A critical portion of most unit cells is often referred to as the three-phase interface. These mostly microscopic regions, in which the actual electrochemical reactions take place, are found where either electrode meets the electrolyte. For a site or area to be active, it must be exposed to the reactant, be in electrical contact with the electrode, be in ionic contact with the electrolyte, and contain sufficient electro-catalyst for the reaction to proceed at the desired rate. The density of these regions and the nature of these interfaces play a critical role in the electrochemical performance of both liquid and solid electrolyte fuel cells:

• In liquid electrolyte fuel cells, the reactant gases diffuse through a thin electrolyte film that wets portions of the porous electrode and react electrochemically on their respective electrode surface. If the porous electrode contains an excessive amount of electrolyte, the electrode may "flood" and restrict the transport of gaseous species in the electrolyte phase to the reaction sites. The consequence is a reduction in electrochemical performance of the porous electrode. Thus, a delicate balance must be maintained among the electrode, electrolyte, and gaseous phases in the porous electrode structure.

• In solid electrolyte fuel cells, the challenge is to engineer a large number of catalyst sites into the interface that are electrically and ionically connected to the electrode and the electrolyte, respectively, and that is efficiently exposed to the reactant gases. In most successful solid electrolyte fuel cells, a high-performance interface requires the use of an electrode which, in the zone near the catalyst, has mixed conductivity (i.e. it conducts both electrons and ions).
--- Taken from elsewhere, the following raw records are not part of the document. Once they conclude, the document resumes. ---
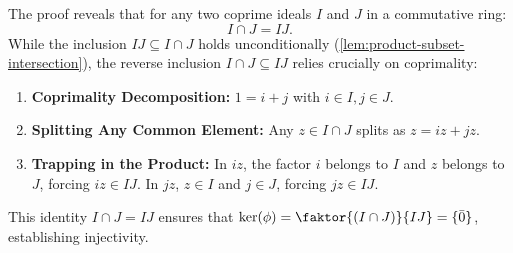 \begin{content}
\begin{steps}
The proof reveals that for any two coprime ideals $I$ and $J$ in a commutative ring:
\[
I \cap J = I J.
\]
While the inclusion $I J \subseteq I \cap J$ holds unconditionally (\cref{lem:product-subset-intersection}), the reverse inclusion $I \cap J \subseteq I J$ relies crucially on coprimality:
\begin{enumerate}[label=\textbf{(\arabic*)}]
    \setcounter{enumi}{0} \item \textbf{Coprimality Decomposition:} $1 = i + j$ with $i \in I, j \in J$.
    \setcounter{enumi}{1} \item \textbf{Splitting Any Common Element:} Any $z \in I \cap J$ splits as $z = i z + j z$.
    \item \textbf{Trapping in the Product:} In $i z$, the factor $i$ belongs to $I$ and $z$ belongs to $J$, forcing $i z \in I J$. In $j z$, $z \in I$ and $j \in J$, forcing $j z \in I J$.
\end{enumerate}
This identity $I \cap J = I J$ ensures that $\ker(\phi) = \faktor{(I \cap J)}{IJ} = \{ \bar{0} \}$, establishing injectivity.
\end{steps}
\end{content}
Over the last two decade, the unit cell performance of at least some of the fuel cell technologies has been dramatically improved. These developments resulted from improvements in the three-phase boundary, reducing the thickness of the electrolyte, and developing improved electrode and electrolyte materials which broaden the temperature range over which the cells can be operated. In addition to facilitating electrochemical reactions, each of the unit cell components have other critical functions. The electrolyte not only transports dissolved reactants to the electrode, but also conducts ionic charge between the electrodes, and thereby completes the cell electric circuit. It also provides a physical barrier to prevent the fuel and oxidant gas streams from directly mixing. The functions of porous electrodes in fuel cells, in addition to providing a surface for electrochemical reactions to take place, are to:

1) conduct electrons away from or into the three-phase interface once they are formed (so an electrode must be made of materials that have good electrical conductance) and provide current collection and connection with either other cells or the load
2) ensure that reactant gases are equally distributed over the cell
3) ensure that reaction products are efficiently led away to the bulk gas phase

As a consequence, the electrodes are typically porous and made of an electrically conductive material. At low temperatures, only a few relatively rare and expensive materials provide sufficient electro-catalytic activity, and so such catalysts are deposited in small quantities at the interface where they are needed. In high-temperature fuel cells, the electro-catalytic activity of the bulk electrode material is often sufficient.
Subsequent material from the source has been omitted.